___ Data for the task
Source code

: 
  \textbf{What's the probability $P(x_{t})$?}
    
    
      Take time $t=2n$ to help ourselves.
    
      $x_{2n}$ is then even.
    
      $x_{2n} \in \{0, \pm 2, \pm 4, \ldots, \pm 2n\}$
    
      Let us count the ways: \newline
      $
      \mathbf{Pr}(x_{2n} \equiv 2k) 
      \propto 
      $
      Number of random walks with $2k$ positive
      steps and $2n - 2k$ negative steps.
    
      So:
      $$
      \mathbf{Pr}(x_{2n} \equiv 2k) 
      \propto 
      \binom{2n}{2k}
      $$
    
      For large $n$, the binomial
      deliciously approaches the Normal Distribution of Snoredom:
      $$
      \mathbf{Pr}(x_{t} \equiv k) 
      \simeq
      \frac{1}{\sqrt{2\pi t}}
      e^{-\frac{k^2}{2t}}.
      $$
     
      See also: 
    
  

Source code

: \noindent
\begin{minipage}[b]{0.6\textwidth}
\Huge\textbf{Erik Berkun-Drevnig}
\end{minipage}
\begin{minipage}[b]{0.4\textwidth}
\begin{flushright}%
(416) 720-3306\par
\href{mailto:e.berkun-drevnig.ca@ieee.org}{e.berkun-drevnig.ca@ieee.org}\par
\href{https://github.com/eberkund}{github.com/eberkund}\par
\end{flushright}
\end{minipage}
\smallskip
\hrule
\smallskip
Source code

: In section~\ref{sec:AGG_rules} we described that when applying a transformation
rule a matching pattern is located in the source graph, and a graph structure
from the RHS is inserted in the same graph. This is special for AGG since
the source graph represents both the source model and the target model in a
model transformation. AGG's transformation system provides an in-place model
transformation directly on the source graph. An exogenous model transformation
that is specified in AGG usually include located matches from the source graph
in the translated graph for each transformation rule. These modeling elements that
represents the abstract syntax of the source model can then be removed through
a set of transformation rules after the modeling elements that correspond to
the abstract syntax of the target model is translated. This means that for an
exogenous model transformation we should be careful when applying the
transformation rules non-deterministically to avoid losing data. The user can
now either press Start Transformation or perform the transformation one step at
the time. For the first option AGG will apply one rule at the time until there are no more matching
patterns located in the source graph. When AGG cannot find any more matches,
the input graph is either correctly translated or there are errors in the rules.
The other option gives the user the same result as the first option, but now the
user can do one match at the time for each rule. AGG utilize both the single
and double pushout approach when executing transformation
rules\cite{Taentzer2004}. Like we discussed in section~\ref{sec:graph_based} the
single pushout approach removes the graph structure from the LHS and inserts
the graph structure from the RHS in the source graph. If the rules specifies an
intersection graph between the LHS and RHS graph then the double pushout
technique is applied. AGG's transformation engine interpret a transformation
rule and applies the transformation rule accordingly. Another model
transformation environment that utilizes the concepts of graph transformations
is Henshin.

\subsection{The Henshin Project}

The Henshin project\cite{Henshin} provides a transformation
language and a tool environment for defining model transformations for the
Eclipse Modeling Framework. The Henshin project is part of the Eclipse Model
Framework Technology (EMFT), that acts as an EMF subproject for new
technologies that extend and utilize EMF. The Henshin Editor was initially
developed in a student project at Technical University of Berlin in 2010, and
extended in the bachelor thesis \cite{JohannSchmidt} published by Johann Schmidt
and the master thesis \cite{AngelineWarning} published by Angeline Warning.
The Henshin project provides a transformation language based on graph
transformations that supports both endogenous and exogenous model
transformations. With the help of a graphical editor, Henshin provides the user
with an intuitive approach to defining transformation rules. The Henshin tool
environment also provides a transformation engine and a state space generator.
______
> The problem
A complete answer gives every line of the data that includes "textwidth".

> Reply to the exercise
\begin{minipage}[b]{0.6\textwidth}
\begin{minipage}[b]{0.4\textwidth}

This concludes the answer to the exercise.